Your instructions
Take every line from the records below that includes the word "一直想备份一下".

Dataset records:

****

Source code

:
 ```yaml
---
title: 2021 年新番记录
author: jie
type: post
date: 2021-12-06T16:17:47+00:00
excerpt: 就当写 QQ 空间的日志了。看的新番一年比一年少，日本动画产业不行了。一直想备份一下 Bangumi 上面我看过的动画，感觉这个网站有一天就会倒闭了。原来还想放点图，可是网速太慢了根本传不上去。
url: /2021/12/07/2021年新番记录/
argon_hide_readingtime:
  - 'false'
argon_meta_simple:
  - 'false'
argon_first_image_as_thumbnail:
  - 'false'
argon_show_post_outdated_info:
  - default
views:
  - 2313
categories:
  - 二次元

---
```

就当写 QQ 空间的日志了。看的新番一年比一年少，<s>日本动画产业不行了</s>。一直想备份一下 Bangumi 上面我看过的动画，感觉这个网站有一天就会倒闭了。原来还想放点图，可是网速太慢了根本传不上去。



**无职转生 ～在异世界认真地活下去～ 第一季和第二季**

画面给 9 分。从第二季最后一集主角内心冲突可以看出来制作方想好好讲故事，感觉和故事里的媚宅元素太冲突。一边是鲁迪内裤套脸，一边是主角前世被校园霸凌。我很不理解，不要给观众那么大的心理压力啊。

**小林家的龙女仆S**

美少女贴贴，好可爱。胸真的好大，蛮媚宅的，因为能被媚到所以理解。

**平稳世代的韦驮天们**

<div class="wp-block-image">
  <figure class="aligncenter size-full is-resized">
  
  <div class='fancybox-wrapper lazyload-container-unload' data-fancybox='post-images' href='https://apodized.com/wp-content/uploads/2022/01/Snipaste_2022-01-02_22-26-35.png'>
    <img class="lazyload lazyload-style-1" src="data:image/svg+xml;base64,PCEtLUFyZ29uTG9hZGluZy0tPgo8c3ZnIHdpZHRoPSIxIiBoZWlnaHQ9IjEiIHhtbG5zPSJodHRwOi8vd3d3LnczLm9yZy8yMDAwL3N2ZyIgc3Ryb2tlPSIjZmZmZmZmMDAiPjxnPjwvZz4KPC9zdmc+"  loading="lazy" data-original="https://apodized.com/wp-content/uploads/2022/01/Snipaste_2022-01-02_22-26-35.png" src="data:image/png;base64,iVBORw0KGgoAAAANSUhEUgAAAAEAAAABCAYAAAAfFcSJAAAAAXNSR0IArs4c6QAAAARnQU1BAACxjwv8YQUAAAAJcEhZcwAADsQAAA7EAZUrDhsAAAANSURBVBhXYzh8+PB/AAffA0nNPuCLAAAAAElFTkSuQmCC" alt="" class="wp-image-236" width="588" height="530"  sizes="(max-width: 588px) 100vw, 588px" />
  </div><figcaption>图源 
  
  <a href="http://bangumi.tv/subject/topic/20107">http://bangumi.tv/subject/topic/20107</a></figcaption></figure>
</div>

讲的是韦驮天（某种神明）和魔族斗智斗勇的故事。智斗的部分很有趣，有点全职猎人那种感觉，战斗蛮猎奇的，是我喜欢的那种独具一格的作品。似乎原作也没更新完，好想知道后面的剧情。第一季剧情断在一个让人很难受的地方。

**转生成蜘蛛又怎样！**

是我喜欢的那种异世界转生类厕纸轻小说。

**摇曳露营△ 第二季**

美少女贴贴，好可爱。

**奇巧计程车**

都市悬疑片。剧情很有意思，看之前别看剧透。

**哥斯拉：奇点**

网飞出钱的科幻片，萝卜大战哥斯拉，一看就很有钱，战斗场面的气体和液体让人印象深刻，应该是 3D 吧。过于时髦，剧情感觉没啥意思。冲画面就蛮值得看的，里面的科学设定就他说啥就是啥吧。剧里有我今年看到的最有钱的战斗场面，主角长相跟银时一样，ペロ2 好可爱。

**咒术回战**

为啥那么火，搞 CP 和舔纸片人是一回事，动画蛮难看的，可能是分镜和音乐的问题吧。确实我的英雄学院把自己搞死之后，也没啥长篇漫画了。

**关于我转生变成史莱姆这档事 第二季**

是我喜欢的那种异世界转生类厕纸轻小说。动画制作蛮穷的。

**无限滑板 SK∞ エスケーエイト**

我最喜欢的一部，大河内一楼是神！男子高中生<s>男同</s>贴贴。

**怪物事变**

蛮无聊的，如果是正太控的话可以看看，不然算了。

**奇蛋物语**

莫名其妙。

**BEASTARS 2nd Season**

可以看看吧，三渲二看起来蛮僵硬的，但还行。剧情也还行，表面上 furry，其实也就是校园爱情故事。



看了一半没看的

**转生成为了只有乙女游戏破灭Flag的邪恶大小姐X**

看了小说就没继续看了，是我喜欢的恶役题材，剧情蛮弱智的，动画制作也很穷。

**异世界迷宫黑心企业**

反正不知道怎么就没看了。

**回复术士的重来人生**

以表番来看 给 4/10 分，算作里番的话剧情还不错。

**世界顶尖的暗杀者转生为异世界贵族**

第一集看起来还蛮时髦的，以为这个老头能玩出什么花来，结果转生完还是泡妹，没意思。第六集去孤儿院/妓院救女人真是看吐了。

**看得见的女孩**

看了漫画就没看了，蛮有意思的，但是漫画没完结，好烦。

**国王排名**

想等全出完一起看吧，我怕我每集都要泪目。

****

Result
excerpt: 就当写 QQ 空间的日志了。看的新番一年比一年少，日本动画产业不行了。一直想备份一下 Bangumi 上面我看过的动画，感觉这个网站有一天就会倒闭了。原来还想放点图，可是网速太慢了根本传不上去。
就当写 QQ 空间的日志了。看的新番一年比一年少，<s>日本动画产业不行了</s>。一直想备份一下 Bangumi 上面我看过的动画，感觉这个网站有一天就会倒闭了。原来还想放点图，可是网速太慢了根本传不上去。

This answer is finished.